(Data extracts Opens)

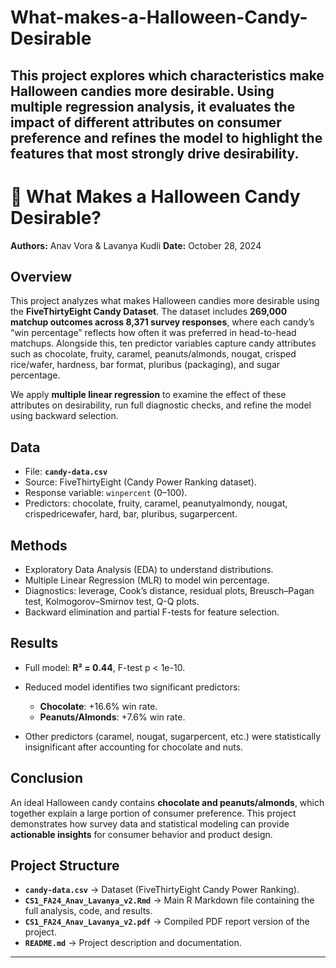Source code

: # What-makes-a-Halloween-Candy-Desirable
This project explores which characteristics make Halloween candies more desirable. Using multiple regression analysis, it evaluates the impact of different attributes on consumer preference and refines the model to highlight the features that most strongly drive desirability.
---

# 🎃 What Makes a Halloween Candy Desirable?

**Authors:** Anav Vora & Lavanya Kudli
**Date:** October 28, 2024

## Overview

This project analyzes what makes Halloween candies more desirable using the **FiveThirtyEight Candy Dataset**. The dataset includes **269,000 matchup outcomes across 8,371 survey responses**, where each candy’s “win percentage” reflects how often it was preferred in head-to-head matchups. Alongside this, ten predictor variables capture candy attributes such as chocolate, fruity, caramel, peanuts/almonds, nougat, crisped rice/wafer, hardness, bar format, pluribus (packaging), and sugar percentage.

We apply **multiple linear regression** to examine the effect of these attributes on desirability, run full diagnostic checks, and refine the model using backward selection.

## Data

* File: **`candy-data.csv`**
* Source: FiveThirtyEight (Candy Power Ranking dataset).
* Response variable: `winpercent` (0–100).
* Predictors: chocolate, fruity, caramel, peanutyalmondy, nougat, crispedricewafer, hard, bar, pluribus, sugarpercent.

## Methods

* Exploratory Data Analysis (EDA) to understand distributions.
* Multiple Linear Regression (MLR) to model win percentage.
* Diagnostics: leverage, Cook’s distance, residual plots, Breusch–Pagan test, Kolmogorov–Smirnov test, Q-Q plots.
* Backward elimination and partial F-tests for feature selection.

## Results

* Full model: **R² = 0.44**, F-test p < 1e-10.
* Reduced model identifies two significant predictors:

  * **Chocolate**: +16.6% win rate.
  * **Peanuts/Almonds**: +7.6% win rate.
* Other predictors (caramel, nougat, sugarpercent, etc.) were statistically insignificant after accounting for chocolate and nuts.

## Conclusion

An ideal Halloween candy contains **chocolate and peanuts/almonds**, which together explain a large portion of consumer preference. This project demonstrates how survey data and statistical modeling can provide **actionable insights** for consumer behavior and product design.

## Project Structure

* **`candy-data.csv`** → Dataset (FiveThirtyEight Candy Power Ranking).
* **`CS1_FA24_Anav_Lavanya_v2.Rmd`** → Main R Markdown file containing the full analysis, code, and results.
* **`CS1_FA24_Anav_Lavanya_v2.pdf`** → Compiled PDF report version of the project.
* **`README.md`** → Project description and documentation.

---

(Data extracts Closes)

- **Exercise directions**:
Repeat every entry above exactly; images stay out of the copy.

- **Result of the task**:
Source code

: # What-makes-a-Halloween-Candy-Desirable
This project explores which characteristics make Halloween candies more desirable. Using multiple regression analysis, it evaluates the impact of different attributes on consumer preference and refines the model to highlight the features that most strongly drive desirability.
---

# 🎃 What Makes a Halloween Candy Desirable?

**Authors:** Anav Vora & Lavanya Kudli
**Date:** October 28, 2024

## Overview

This project analyzes what makes Halloween candies more desirable using the **FiveThirtyEight Candy Dataset**. The dataset includes **269,000 matchup outcomes across 8,371 survey responses**, where each candy’s “win percentage” reflects how often it was preferred in head-to-head matchups. Alongside this, ten predictor variables capture candy attributes such as chocolate, fruity, caramel, peanuts/almonds, nougat, crisped rice/wafer, hardness, bar format, pluribus (packaging), and sugar percentage.

We apply **multiple linear regression** to examine the effect of these attributes on desirability, run full diagnostic checks, and refine the model using backward selection.

## Data

* File: **`candy-data.csv`**
* Source: FiveThirtyEight (Candy Power Ranking dataset).
* Response variable: `winpercent` (0–100).
* Predictors: chocolate, fruity, caramel, peanutyalmondy, nougat, crispedricewafer, hard, bar, pluribus, sugarpercent.

## Methods

* Exploratory Data Analysis (EDA) to understand distributions.
* Multiple Linear Regression (MLR) to model win percentage.
* Diagnostics: leverage, Cook’s distance, residual plots, Breusch–Pagan test, Kolmogorov–Smirnov test, Q-Q plots.
* Backward elimination and partial F-tests for feature selection.

## Results

* Full model: **R² = 0.44**, F-test p < 1e-10.
* Reduced model identifies two significant predictors:

  * **Chocolate**: +16.6% win rate.
  * **Peanuts/Almonds**: +7.6% win rate.
* Other predictors (caramel, nougat, sugarpercent, etc.) were statistically insignificant after accounting for chocolate and nuts.

## Conclusion

An ideal Halloween candy contains **chocolate and peanuts/almonds**, which together explain a large portion of consumer preference. This project demonstrates how survey data and statistical modeling can provide **actionable insights** for consumer behavior and product design.

## Project Structure

* **`candy-data.csv`** → Dataset (FiveThirtyEight Candy Power Ranking).
* **`CS1_FA24_Anav_Lavanya_v2.Rmd`** → Main R Markdown file containing the full analysis, code, and results.
* **`CS1_FA24_Anav_Lavanya_v2.pdf`** → Compiled PDF report version of the project.
* **`README.md`** → Project description and documentation.

---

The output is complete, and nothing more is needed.